Atualizado: 3 de fev. de 2021

De acordo com alguns moradores da cidade gaúcha, espiões nazistas usaram túneis subterrâneos para não serem descobertos pelas autoridades.


Segundo histórias populares, que por décadas preenchem o imaginário local, existe uma rede de túneis subterrâneos que liga alguns pontos da cidade de Pelotas. Mas quem construiu esses túneis? Há diferentes versões. Para alguns foram os jesuítas, para outros, escravos que buscavam a liberdade. Até mesmo as forças farroupilhas receberam o mérito pelo empreendimento. Mais uma das origens mais aceita é que os túneis estão relacionados aos nazistas.

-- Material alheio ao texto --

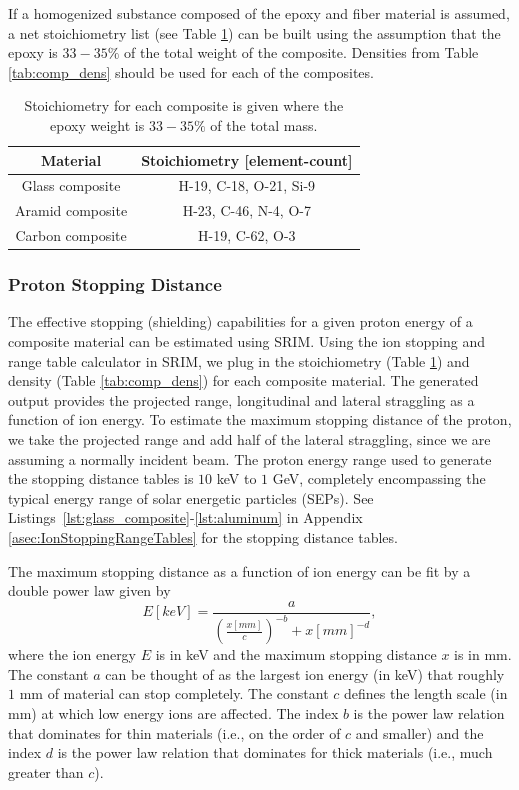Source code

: \documentclass{hitec}
\begin{document}
If a homogenized substance composed of the epoxy and fiber material is assumed, a net stoichiometry list (see Table \ref{tab:stoichiometry-net}) can be built using the assumption that the epoxy is $33-35\%$ of the total weight of the composite. Densities from Table \ref{tab:comp_dens} should be used for each of the composites.

\begin{table}[h]\centering
	\caption{Stoichiometry for each composite is given where the epoxy weight is $33-35\%$ of the total mass.}\label{tab:stoichiometry-net}
	\begin{tabular}{|c | c |}\hline
		Material & Stoichiometry [element-count] \\\hline
		Glass composite & H-19, C-18, O-21, Si-9 \\\hline
		Aramid composite & H-23, C-46, N-4, O-7  \\\hline
		Carbon composite & H-19, C-62, O-3  \\\hline	
	\end{tabular}
\end{table}

\subsubsection{Proton Stopping Distance}
\label{sssec:ProtonStoppingDistance}

The effective stopping (shielding) capabilities for a given proton energy of a composite material can be estimated using SRIM. Using the ion stopping and range table calculator in SRIM, we plug in the stoichiometry (Table \ref{tab:stoichiometry-net}) and density (Table \ref{tab:comp_dens}) for each composite material. The generated output provides the projected range, longitudinal and lateral straggling as a function of ion energy. To estimate the maximum stopping distance of the proton, we take the projected range and add half of the lateral straggling, since we are assuming a normally incident beam. The proton energy range used to generate the stopping distance tables is $10$ keV to $1$ GeV, completely encompassing the typical energy range of solar energetic particles (SEPs). See Listings~\ref{lst:glass_composite}-\ref{lst:aluminum} in Appendix \ref{asec:IonStoppingRangeTables} for the stopping distance tables.

The maximum stopping distance as a function of ion energy can be fit by a double power law given by
\begin{equation}\label{eq:energy_vs_stopping_distance}
E[keV] = \frac{a}{\left(\frac{x[mm]}{c}\right)^{-b} + x[mm]^{-d}},
\end{equation}
where the ion energy $E$ is in keV and the maximum stopping distance $x$ is in mm. The constant $a$ can be thought of as the largest ion energy (in keV) that roughly $1$ mm of material can stop completely. The constant $c$ defines the length scale (in mm) at which low energy ions are affected. The index $b$ is the power law relation that dominates for thin materials (i.e., on the order of $c$ and smaller) and the index $d$ is the power law relation that dominates for thick materials (i.e., much greater than $c$).
\end{document}
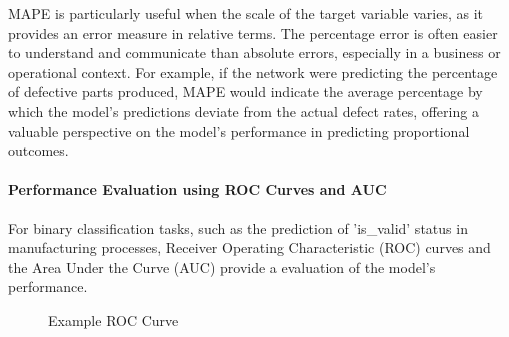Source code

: MAPE is particularly useful when the scale of the target variable varies, as it provides an error measure in relative terms. The percentage error is often easier to understand and communicate than absolute errors, especially in a business or operational context. For example, if the network were predicting the percentage of defective parts produced, MAPE would indicate the average percentage by which the model's predictions deviate from the actual defect rates, offering a valuable perspective on the model's performance in predicting proportional outcomes.

\paragraph{\textbf{Performance Evaluation using ROC Curves and AUC}}
For binary classification tasks, such as the prediction of 'is\_valid' status in manufacturing processes, Receiver Operating Characteristic (ROC) curves and the Area Under the Curve (AUC) provide a evaluation of the model's performance.

\begin{figure}[h]
  \centering
  \caption{Example ROC Curve}
  \label{fig:roc}
\end{figure}

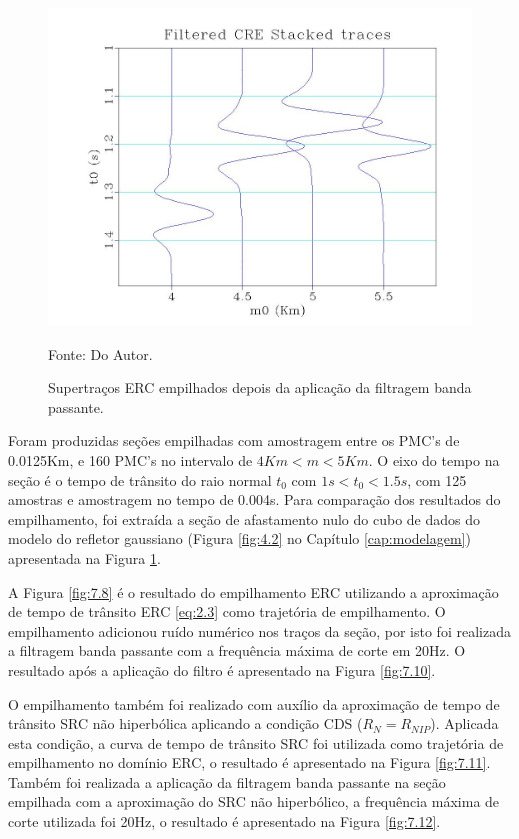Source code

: \begin{figure}
\caption{Supertraços ERC empilhados depois da aplicação da filtragem banda passante.}
\begin{center}
\includegraphics[scale=0.4]{images/filtStackedTraces.jpeg}
\vspace{-0.3cm}
\end{center}
\begin{center}
 Fonte: Do Autor.
\end{center}
\label{fig:7.7}
\end{figure}


Foram produzidas seções empilhadas com 
amostragem entre os PMC's de 0.0125Km, e 160 PMC's no intervalo de $4Km<m<5Km$. O eixo do tempo na 
seção é o tempo de trânsito do raio normal $t_0$ com $1s<t_0<1.5s$, com 125 amostras e amostragem no tempo de 0.004s.
Para comparação dos resultados do empilhamento, foi extraída a seção de afastamento nulo do cubo de dados do modelo do
refletor gaussiano (Figura \ref{fig:4.2} no Capítulo \ref{cap:modelagem}) apresentada na Figura \ref{fig:7.7}.

A Figura \ref{fig:7.8} é o resultado do empilhamento ERC utilizando a aproximação de tempo de trânsito ERC \ref{eq:2.3}
como trajetória de empilhamento. O empilhamento adicionou ruído numérico nos traços da seção, por isto foi realizada a filtragem
banda passante com a frequência máxima de corte em 20Hz. O resultado após a aplicação do filtro é apresentado na Figura
\ref{fig:7.10}.

O empilhamento também foi realizado com auxílio da aproximação de tempo de trânsito SRC não hiperbólica aplicando a condição CDS
($R_N=R_{NIP}$). Aplicada esta condição, a curva de tempo de trânsito SRC foi utilizada como trajetória de empilhamento no domínio
ERC, o resultado é apresentado na Figura \ref{fig:7.11}. Também foi realizada a aplicação da filtragem banda passante na seção
empilhada com a aproximação do SRC não hiperbólico, a frequência máxima de corte utilizada foi 20Hz, o resultado é apresentado
na Figura \ref{fig:7.12}.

E como nazistas entram nessa história? Para aqueles que acreditam nela, espiões nazistas ligados a uma cervejaria, que pertencia a uma família de origem alemã, os Ritter, usuram esses túneis, que se estendiam da cervejaria até a Santa Casa de Misericórdia de Pelotas, a fim de mandar mensagens secretas para o comando nazista na Alemanha. As mensagens seriam enviadas por meio da torre de rádio da Santa Casa. O gerente da cervejaria, presidente do partido nazista na cidade, que estaria envolvido na trama de espionagem, antes de ser preso pela polícia gaúcha, se escondeu nos porões da cervejaria. Esses mesmos porões seriam, supostamente, uns dos acessos aos túneis.


A opinião dos pelotenses sobre os túneis e a presença dos espiões nazistas é dividida:


Alice Xavier, 32, assistente administrativa, acha que "os tuneis possivelmente já existiam antes da Segunda Grande Guerra e que podem até terem sido usados na época dos escravos. E que sim, pelo que obtêm de buscas e comentários, acredito que os nazistas possam ter usado esses túneis a seu favor, já que se tem história de que houveram muitas retaliações à alemães naquela época aqui na cidade, então, é possível que eles possam ter se organizado de uma forma não perceptível."


Eliane Pederzolli, 61, professora aposentada, pensa diferente, pois segundo ela, "considerando os locais onde os porões se localizam, os objetivos das casas acima deles e a ausência de posição estratégica da cidade de Pelotas frente a uma guerra, para mim fica inviável crer que a teoria de se tratarem de tuneis nazistas venha a ser algo além de um floreio para instigar a curiosidade daqueles que adoram criar fantasias."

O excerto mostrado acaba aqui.